# 2 sailboats aground in Rodanthe



## hpierce301 (Jan 24, 2011)

saw this on facebook and thought i'd share. i'm nowhere close, or i'd stop by.

Via: Josh Johnson (18 minutes ago)

So the sailboats that ran aground in Rodanthe....Real nice guy, names Eric. Lt. Col. US ARMY Retired. He owns both boats. I've been there since about 8:45 in a wetsuit and have seen a hundred + people walk over the dune line to see the boats run aground, take pictures and leave. But no one has offered actual help. Which honestly is a damn shame. A few really nice ladies have stopped and given him food and water. And Stan Midgett(probably spelled that wrong, don't hate me) has been there all day offering what help he could from shore. Between Eric and myself, bailing water, winching anchor lines, bailing more water, we have the O'day floating for now and nearing the bar. The rudder is broken, so a stern mount will have to be made and hung on the transom. Shouldn't be to much of a problem. The Columbia 32' is another story. For now, the O'day is the main focus. 
If anyone would like to help, he's about a mile south of the Oregon Inlet Bridge.
Someone has already stolen his dinghy, so come to help, not to steal his stuff. The dinghy is a inflatable West Marine kayak, blue and black I think, so if someone has a new toy, guess where it came from.


----------



## ez2cdave (Oct 13, 2008)

hpierce301 said:


> saw this on facebook and thought i'd share. i'm nowhere close, or i'd stop by.
> 
> Via: Josh Johnson (18 minutes ago)
> 
> So the sailboats that ran aground in Rodanthe....Real nice guy, names Eric. Lt. Col. US ARMY Retired. He owns both boats.


Please pardon a "dumb question" ... One guy was sailing two sailboats at the same time ?

There weren't any other people mentioned as being on either boat . . .


----------



## Drumdum (Jan 6, 2003)

Pea Island...


----------



## OldBay (May 15, 2003)

My buddy Dave took the sailboat guy some food, water and supplies last week.

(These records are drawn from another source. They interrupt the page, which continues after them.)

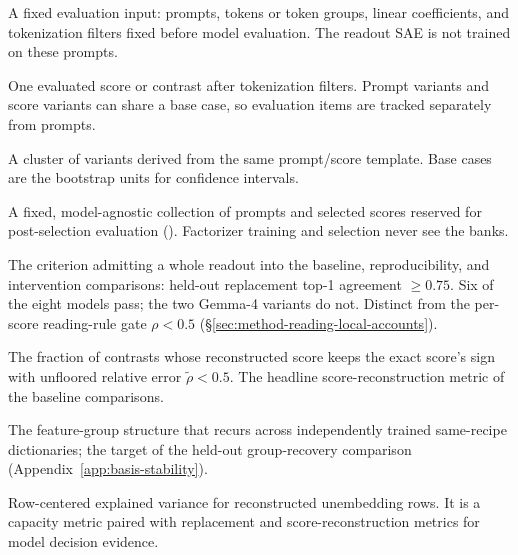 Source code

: \begin{description}[leftmargin=0.28\linewidth,style=nextline]
    \item[Evaluation set]
    A fixed evaluation input: prompts, tokens or token groups, linear
    coefficients, and tokenization filters fixed before model evaluation. The
    readout SAE is not trained on these prompts.

    \item[Evaluation item]
    One evaluated score or contrast after tokenization filters. Prompt variants and
    score variants can share a base case, so evaluation items are tracked
    separately from prompts.

    \item[Base case]
    A cluster of variants derived from the same prompt/score template. Base
    cases are the bootstrap units for confidence intervals.

    \item[Contrast bank]
    A fixed, model-agnostic collection of prompts and selected scores
    reserved for post-selection evaluation
    (). Factorizer training and selection
    never see the banks.

    \item[Interpretation gate (model-level)]
    The criterion admitting a whole readout into the baseline,
    reproducibility, and intervention comparisons: held-out replacement
    top-1 agreement \(\ge 0.75\). Six of the eight models pass; the two
    Gemma-4 variants do not. Distinct from the per-score reading-rule
    gate \(\rho<0.5\) (\S\ref{sec:method-reading-local-accounts}).

    \item[Sign-preserved low-error coverage]
    The fraction of contrasts whose reconstructed score keeps the exact
    score's sign with unfloored relative error \(\tilde\rho<0.5\). The
    headline score-reconstruction metric of the baseline comparisons.

    \item[Reproducible grouping core]
    The feature-group structure that recurs across independently trained
    same-recipe dictionaries; the target of the held-out group-recovery
    comparison (Appendix~\ref{app:basis-stability}).

    \item[rowEV]
    Row-centered explained variance for reconstructed unembedding
    rows. It is a capacity metric paired with replacement and score-reconstruction
    metrics for model decision evidence.


\end{description}
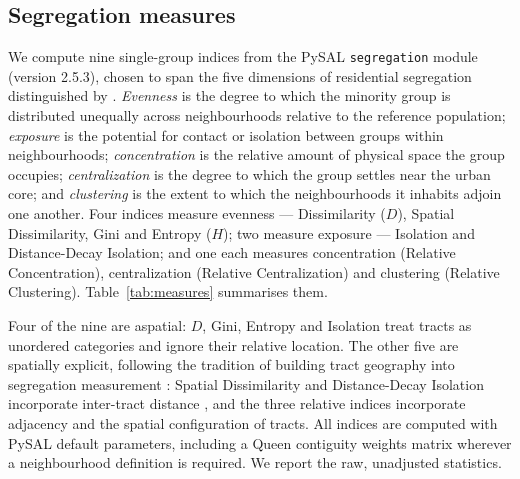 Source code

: \documentclass[pdflatex,sn-basic]{sn-jnl}%
\begin{document}


\subsection{Segregation measures}\label{subsec:measures}

We compute nine single-group indices from the PySAL \texttt{segregation} module (version 2.5.3), chosen to span the five dimensions of residential segregation distinguished by \citet{massey1988dimensions}. \emph{Evenness} is the degree to which the minority group is distributed unequally across neighbourhoods relative to the reference population; \emph{exposure} is the potential for contact or isolation between groups within neighbourhoods; \emph{concentration} is the relative amount of physical space the group occupies; \emph{centralization} is the degree to which the group settles near the urban core; and \emph{clustering} is the extent to which the neighbourhoods it inhabits adjoin one another. Four indices measure evenness --- Dissimilarity ($D$), Spatial Dissimilarity, Gini and Entropy ($H$); two measure exposure --- Isolation and Distance-Decay Isolation; and one each measures concentration (Relative Concentration), centralization (Relative Centralization) and clustering (Relative Clustering). Table~\ref{tab:measures} summarises them.

Four of the nine are aspatial: $D$, Gini, Entropy and Isolation treat tracts as unordered categories and ignore their relative location. The other five are spatially explicit, following the tradition of building tract geography into segregation measurement \citep{rey2004spatial}: Spatial Dissimilarity and Distance-Decay Isolation incorporate inter-tract distance \citep{wong1993spatial, morgan1983distance}, and the three relative indices incorporate adjacency and the spatial configuration of tracts. All indices are computed with PySAL default parameters, including a Queen contiguity weights matrix wherever a neighbourhood definition is required. We report the raw, unadjusted statistics.
\end{document}
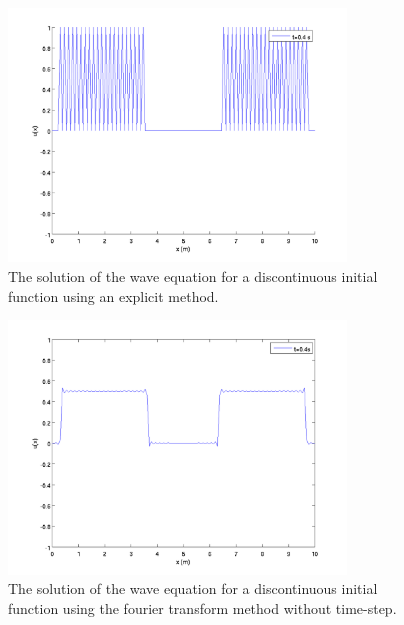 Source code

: \begin{figure}[htbp]
	\centering
	\includegraphics[width=0.8\textwidth]{img/discontExplicit}
	\caption{The solution of the wave equation for a discontinuous initial function using an explicit method.}
	\label{fig:discontExplicit}
\end{figure}

\begin{figure}[htbp]
	\centering
	\includegraphics[width=0.8\textwidth]{img/discontFFTimmediate}
	\caption{The solution of the wave equation for a discontinuous initial function using the fourier transform method without time-step.}
	\label{fig:discontFFTimmediate}
\end{figure}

Someone stole his dingy from one of the boats while he was sleeping on the other. You can see both masts from 12.


----------



## bronzbck1 (Jun 13, 2007)

ez2cdave said:


> Please pardon a "dumb question" ... One guy was sailing two sailboats at the same time ?
> 
> There weren't any other people mentioned as being on either boat . . .


He was towing one boat that he just bought and didn't have enough power to make it in the inlet


----------



## OldBay (May 15, 2003)

bronzbck1 said:


> He was towing one boat that he just bought and didn't have enough power to make it in the inlet


Story I heard was that he bought both boats really cheap in NJ. They were both damaged in Sandy. Neither boat had a working motor. He was under sail with no navigational equipment other than a compass towing the second boat from NJ to FL alone. Pretty daring mission.


----------



## Yakkin (Jul 5, 2013)

If that's the case then some might use a different adjective than daring. Graveyard of the Atlantic indeed.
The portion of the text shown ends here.